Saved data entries
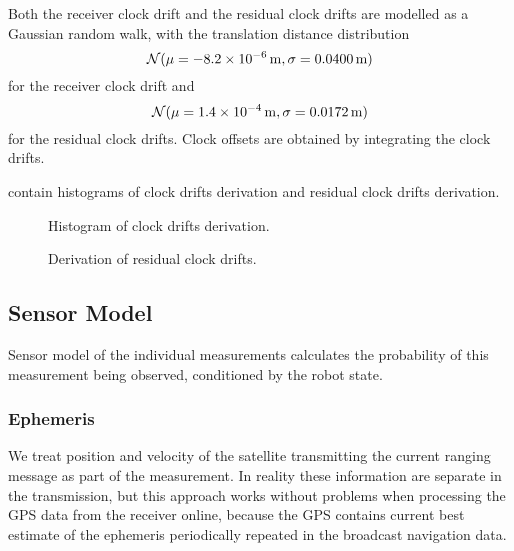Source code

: Both the receiver clock drift and the residual clock drifts are modelled as a Gaussian random walk,
with the translation distance distribution
\begin{equation}
\operatorname{\mathcal{N}}(\mu = \SI{-8.2e-06}{\meter}, \sigma = \SI{0.0400}{\meter})
\end{equation}
for the receiver clock drift and 
\begin{equation}
\operatorname{\mathcal{N}}(\mu = \SI{1.4e-4}{\meter}, \sigma = \SI{0.0172}{\meter})
\end{equation}
for the residual clock drifts.
Clock offsets are obtained by integrating the clock drifts.

contain histograms of clock drifts derivation and residual
clock drifts derivation.

\begin{figure}[p]
	\centering
	\noindent{}
	\caption{Histogram of clock drifts derivation.}
	\label{fig:clock-drift-derivation}
\end{figure}

\begin{figure}[p]
	\centering
	\noindent{}
	\caption{Derivation of residual clock drifts.}
	\label{fig:residual-clock-drift-derivation}
\end{figure}


\subsection{Sensor Model}
Sensor model of the individual measurements calculates the probability of this
measurement being observed, conditioned by the robot state.

\subsubsection{Ephemeris}
We treat position and velocity of the satellite transmitting
the current ranging message as part of the measurement.
In reality these information are separate in the transmission, but
this approach works without problems when processing the GPS data from the receiver online,
because the GPS contains current best estimate of the ephemeris periodically repeated
in the broadcast navigation data.

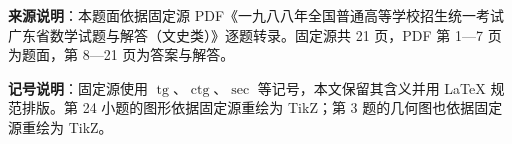 


\begin{gktip}
\textbf{来源说明}：本题面依据固定源 PDF《一九八八年全国普通高等学校招生统一考试广东省数学试题与解答（文史类）》逐题转录。固定源共 21 页，PDF 第 1—7 页为题面，第 8—21 页为答案与解答。

\textbf{记号说明}：固定源使用 $\operatorname{tg}$、$\operatorname{ctg}$、$\operatorname{sec}$ 等记号，本文保留其含义并用 LaTeX 规范排版。第 24 小题的图形依据固定源重绘为 TikZ；第 3 题的几何图也依据固定源重绘为 TikZ。
\end{gktip}

\Needspace{0.4\textheight}

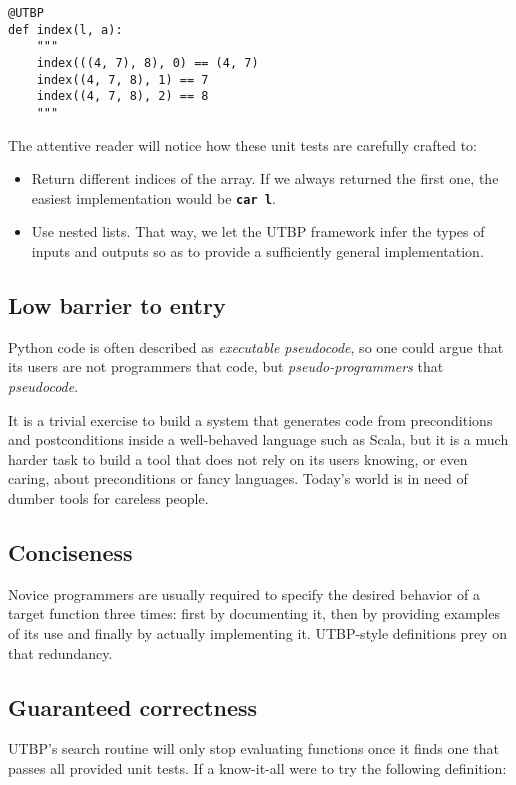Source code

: \documentclass[12pt,twocolumn]{article}
\begin{document}
\begin{verbatim}
@UTBP
def index(l, a):
    """
    index(((4, 7), 8), 0) == (4, 7)
    index((4, 7, 8), 1) == 7
    index((4, 7, 8), 2) == 8
    """
\end{verbatim}

The attentive reader will notice how these unit tests are carefully crafted to:
\begin{itemize}
    \item Return different indices of the array. If we always returned the first one, the easiest implementation would be \texttt{\textbf{car l}}.
    \item Use nested lists. That way, we let the UTBP framework infer the types of inputs and outputs so as to provide a sufficiently general implementation.
\end{itemize}

\subsection{Low barrier to entry}
Python code is often described as \emph{executable pseudocode}, so one could argue that its users are not programmers that code, but \emph{pseudo-programmers} that \emph{pseudocode}. 

It is a trivial exercise to build a system that generates code from preconditions and postconditions inside a well-behaved language such as Scala\cite{Kneuss2013}, but it is a much harder task to build a tool that does not rely on its users knowing, or even caring, about preconditions or fancy languages. Today's world is in need of dumber tools for careless people.

\subsection{Conciseness}
Novice programmers are usually required to specify the desired behavior of a target function three times: first by documenting it, then by providing examples of its use and finally by actually implementing it. UTBP-style definitions prey on that redundancy.

\subsection{Guaranteed correctness}
UTBP's search routine will only stop evaluating functions once it finds one that passes all provided unit tests. If a know-it-all were to try the following definition:
\end{document}
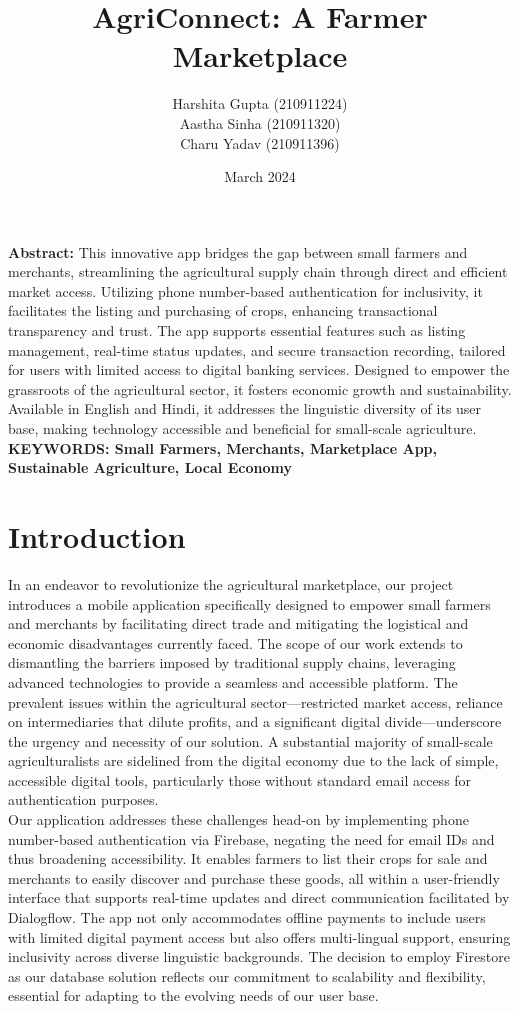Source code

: \documentclass{article}
\title{\textbf{AgriConnect: A Farmer Marketplace}}
\author{Harshita Gupta (210911224)\\
        Aastha Sinha (210911320)\\
        Charu Yadav (210911396)}
\date{March 2024}
\begin{document}
\maketitle
\textbf{Abstract:}
This innovative app bridges the gap between small farmers and merchants, streamlining the agricultural supply chain through direct and efficient market access. Utilizing phone number-based authentication for inclusivity, it facilitates the listing and purchasing of crops, enhancing transactional transparency and trust. The app supports essential features such as listing management, real-time status updates, and secure transaction recording, tailored for users with limited access to digital banking services. Designed to empower the grassroots of the agricultural sector, it fosters economic growth and sustainability. Available in English and Hindi, it addresses the linguistic diversity of its user base, making technology accessible and beneficial for small-scale agriculture.\\

\textbf{KEYWORDS: Small Farmers, Merchants, Marketplace App, Sustainable Agriculture, Local Economy}

\section{Introduction}
\label{sec:introduction}

In an endeavor to revolutionize the agricultural marketplace, our project introduces a mobile application specifically designed to empower small farmers and merchants by facilitating direct trade and mitigating the logistical and economic disadvantages currently faced. The scope of our work extends to dismantling the barriers imposed by traditional supply chains, leveraging advanced technologies to provide a seamless and accessible platform. The prevalent issues within the agricultural sector—restricted market access, reliance on intermediaries that dilute profits, and a significant digital divide—underscore the urgency and necessity of our solution. A substantial majority of small-scale agriculturalists are sidelined from the digital economy due to the lack of simple, accessible digital tools, particularly those without standard email access for authentication purposes.\\

Our application addresses these challenges head-on by implementing phone number-based authentication via Firebase, negating the need for email IDs and thus broadening accessibility. It enables farmers to list their crops for sale and merchants to easily discover and purchase these goods, all within a user-friendly interface that supports real-time updates and direct communication facilitated by Dialogflow. The app not only accommodates offline payments to include users with limited digital payment access but also offers multi-lingual support, ensuring inclusivity across diverse linguistic backgrounds. The decision to employ Firestore as our database solution reflects our commitment to scalability and flexibility, essential for adapting to the evolving needs of our user base.\\
\end{document}
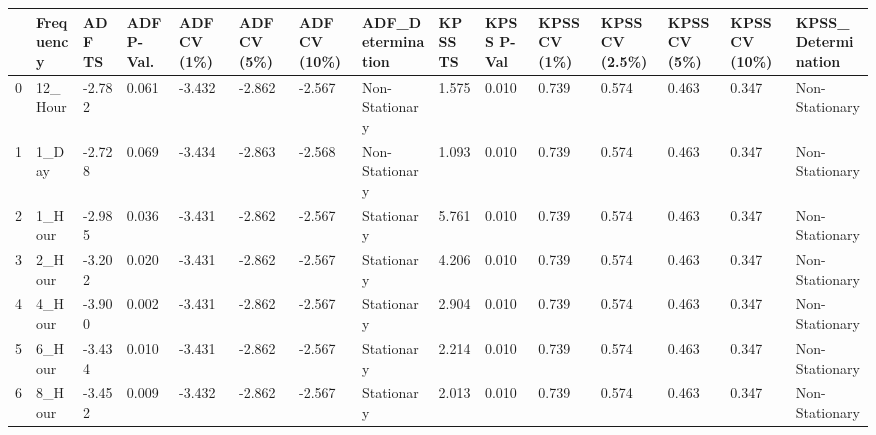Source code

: \begin{tabular}{lllllllllllllll}
\toprule
 & Frequency & ADF TS & ADF P-Val. & ADF CV (1\%) & ADF CV (5\%) & ADF CV (10\%) & ADF_Determination & KPSS TS & KPSS P-Val & KPSS CV (1\%) & KPSS CV (2.5\%) & KPSS CV (5\%) & KPSS CV (10\%) & KPSS_Determination \\
\midrule
0 & 12_Hour & -2.782 & 0.061 & -3.432 & -2.862 & -2.567 & Non-Stationary & 1.575 & 0.010 & 0.739 & 0.574 & 0.463 & 0.347 & Non-Stationary \\
1 & 1_Day & -2.728 & 0.069 & -3.434 & -2.863 & -2.568 & Non-Stationary & 1.093 & 0.010 & 0.739 & 0.574 & 0.463 & 0.347 & Non-Stationary \\
2 & 1_Hour & -2.985 & 0.036 & -3.431 & -2.862 & -2.567 & Stationary & 5.761 & 0.010 & 0.739 & 0.574 & 0.463 & 0.347 & Non-Stationary \\
3 & 2_Hour & -3.202 & 0.020 & -3.431 & -2.862 & -2.567 & Stationary & 4.206 & 0.010 & 0.739 & 0.574 & 0.463 & 0.347 & Non-Stationary \\
4 & 4_Hour & -3.900 & 0.002 & -3.431 & -2.862 & -2.567 & Stationary & 2.904 & 0.010 & 0.739 & 0.574 & 0.463 & 0.347 & Non-Stationary \\
5 & 6_Hour & -3.434 & 0.010 & -3.431 & -2.862 & -2.567 & Stationary & 2.214 & 0.010 & 0.739 & 0.574 & 0.463 & 0.347 & Non-Stationary \\
6 & 8_Hour & -3.452 & 0.009 & -3.432 & -2.862 & -2.567 & Stationary & 2.013 & 0.010 & 0.739 & 0.574 & 0.463 & 0.347 & Non-Stationary \\
\bottomrule
\end{tabular}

TASK DIRECTIONS
From the first line to the last, set down the records exactly, leaving out images.

RESPONSE BELOW
Source code

: Both the receiver clock drift and the residual clock drifts are modelled as a Gaussian random walk,
with the translation distance distribution
\begin{equation}
\operatorname{\mathcal{N}}(\mu = \SI{-8.2e-06}{\meter}, \sigma = \SI{0.0400}{\meter})
\end{equation}
for the receiver clock drift and 
\begin{equation}
\operatorname{\mathcal{N}}(\mu = \SI{1.4e-4}{\meter}, \sigma = \SI{0.0172}{\meter})
\end{equation}
for the residual clock drifts.
Clock offsets are obtained by integrating the clock drifts.

contain histograms of clock drifts derivation and residual
clock drifts derivation.

\begin{figure}[p]
	\centering
	\noindent{}
	\caption{Histogram of clock drifts derivation.}
	\label{fig:clock-drift-derivation}
\end{figure}

\begin{figure}[p]
	\centering
	\noindent{}
	\caption{Derivation of residual clock drifts.}
	\label{fig:residual-clock-drift-derivation}
\end{figure}


\subsection{Sensor Model}
Sensor model of the individual measurements calculates the probability of this
measurement being observed, conditioned by the robot state.

\subsubsection{Ephemeris}
We treat position and velocity of the satellite transmitting
the current ranging message as part of the measurement.
In reality these information are separate in the transmission, but
this approach works without problems when processing the GPS data from the receiver online,
because the GPS contains current best estimate of the ephemeris periodically repeated
in the broadcast navigation data.



\begin{gktip}
\textbf{来源说明}：本题面依据固定源 PDF《一九八八年全国普通高等学校招生统一考试广东省数学试题与解答（文史类）》逐题转录。固定源共 21 页，PDF 第 1—7 页为题面，第 8—21 页为答案与解答。

\textbf{记号说明}：固定源使用 $\operatorname{tg}$、$\operatorname{ctg}$、$\operatorname{sec}$ 等记号，本文保留其含义并用 LaTeX 规范排版。第 24 小题的图形依据固定源重绘为 TikZ；第 3 题的几何图也依据固定源重绘为 TikZ。
\end{gktip}

\Needspace{0.4\textheight}

Source code

: \documentclass[12pt,twocolumn]{article}
\begin{document}
\begin{verbatim}
@UTBP
def index(l, a):
    """
    index(((4, 7), 8), 0) == (4, 7)
    index((4, 7, 8), 1) == 7
    index((4, 7, 8), 2) == 8
    """
\end{verbatim}

The attentive reader will notice how these unit tests are carefully crafted to:
\begin{itemize}
    \item Return different indices of the array. If we always returned the first one, the easiest implementation would be \texttt{\textbf{car l}}.
    \item Use nested lists. That way, we let the UTBP framework infer the types of inputs and outputs so as to provide a sufficiently general implementation.
\end{itemize}

\subsection{Low barrier to entry}
Python code is often described as \emph{executable pseudocode}, so one could argue that its users are not programmers that code, but \emph{pseudo-programmers} that \emph{pseudocode}. 

It is a trivial exercise to build a system that generates code from preconditions and postconditions inside a well-behaved language such as Scala\cite{Kneuss2013}, but it is a much harder task to build a tool that does not rely on its users knowing, or even caring, about preconditions or fancy languages. Today's world is in need of dumber tools for careless people.

\subsection{Conciseness}
Novice programmers are usually required to specify the desired behavior of a target function three times: first by documenting it, then by providing examples of its use and finally by actually implementing it. UTBP-style definitions prey on that redundancy.

\subsection{Guaranteed correctness}
UTBP's search routine will only stop evaluating functions once it finds one that passes all provided unit tests. If a know-it-all were to try the following definition:
\end{document}
Source code

: \documentclass{article}
\title{\textbf{AgriConnect: A Farmer Marketplace}}
\author{Harshita Gupta (210911224)\\
        Aastha Sinha (210911320)\\
        Charu Yadav (210911396)}
\date{March 2024}
\begin{document}
\maketitle
\textbf{Abstract:}
This innovative app bridges the gap between small farmers and merchants, streamlining the agricultural supply chain through direct and efficient market access. Utilizing phone number-based authentication for inclusivity, it facilitates the listing and purchasing of crops, enhancing transactional transparency and trust. The app supports essential features such as listing management, real-time status updates, and secure transaction recording, tailored for users with limited access to digital banking services. Designed to empower the grassroots of the agricultural sector, it fosters economic growth and sustainability. Available in English and Hindi, it addresses the linguistic diversity of its user base, making technology accessible and beneficial for small-scale agriculture.\\

\textbf{KEYWORDS: Small Farmers, Merchants, Marketplace App, Sustainable Agriculture, Local Economy}

\section{Introduction}
\label{sec:introduction}

In an endeavor to revolutionize the agricultural marketplace, our project introduces a mobile application specifically designed to empower small farmers and merchants by facilitating direct trade and mitigating the logistical and economic disadvantages currently faced. The scope of our work extends to dismantling the barriers imposed by traditional supply chains, leveraging advanced technologies to provide a seamless and accessible platform. The prevalent issues within the agricultural sector—restricted market access, reliance on intermediaries that dilute profits, and a significant digital divide—underscore the urgency and necessity of our solution. A substantial majority of small-scale agriculturalists are sidelined from the digital economy due to the lack of simple, accessible digital tools, particularly those without standard email access for authentication purposes.\\

Our application addresses these challenges head-on by implementing phone number-based authentication via Firebase, negating the need for email IDs and thus broadening accessibility. It enables farmers to list their crops for sale and merchants to easily discover and purchase these goods, all within a user-friendly interface that supports real-time updates and direct communication facilitated by Dialogflow. The app not only accommodates offline payments to include users with limited digital payment access but also offers multi-lingual support, ensuring inclusivity across diverse linguistic backgrounds. The decision to employ Firestore as our database solution reflects our commitment to scalability and flexibility, essential for adapting to the evolving needs of our user base.\\
\end{document}
Source code

: \begin{tabular}{lllllllllllllll}
\toprule
 & Frequency & ADF TS & ADF P-Val. & ADF CV (1\%) & ADF CV (5\%) & ADF CV (10\%) & ADF_Determination & KPSS TS & KPSS P-Val & KPSS CV (1\%) & KPSS CV (2.5\%) & KPSS CV (5\%) & KPSS CV (10\%) & KPSS_Determination \\
\midrule
0 & 12_Hour & -2.782 & 0.061 & -3.432 & -2.862 & -2.567 & Non-Stationary & 1.575 & 0.010 & 0.739 & 0.574 & 0.463 & 0.347 & Non-Stationary \\
1 & 1_Day & -2.728 & 0.069 & -3.434 & -2.863 & -2.568 & Non-Stationary & 1.093 & 0.010 & 0.739 & 0.574 & 0.463 & 0.347 & Non-Stationary \\
2 & 1_Hour & -2.985 & 0.036 & -3.431 & -2.862 & -2.567 & Stationary & 5.761 & 0.010 & 0.739 & 0.574 & 0.463 & 0.347 & Non-Stationary \\
3 & 2_Hour & -3.202 & 0.020 & -3.431 & -2.862 & -2.567 & Stationary & 4.206 & 0.010 & 0.739 & 0.574 & 0.463 & 0.347 & Non-Stationary \\
4 & 4_Hour & -3.900 & 0.002 & -3.431 & -2.862 & -2.567 & Stationary & 2.904 & 0.010 & 0.739 & 0.574 & 0.463 & 0.347 & Non-Stationary \\
5 & 6_Hour & -3.434 & 0.010 & -3.431 & -2.862 & -2.567 & Stationary & 2.214 & 0.010 & 0.739 & 0.574 & 0.463 & 0.347 & Non-Stationary \\
6 & 8_Hour & -3.452 & 0.009 & -3.432 & -2.862 & -2.567 & Stationary & 2.013 & 0.010 & 0.739 & 0.574 & 0.463 & 0.347 & Non-Stationary \\
\bottomrule
\end{tabular}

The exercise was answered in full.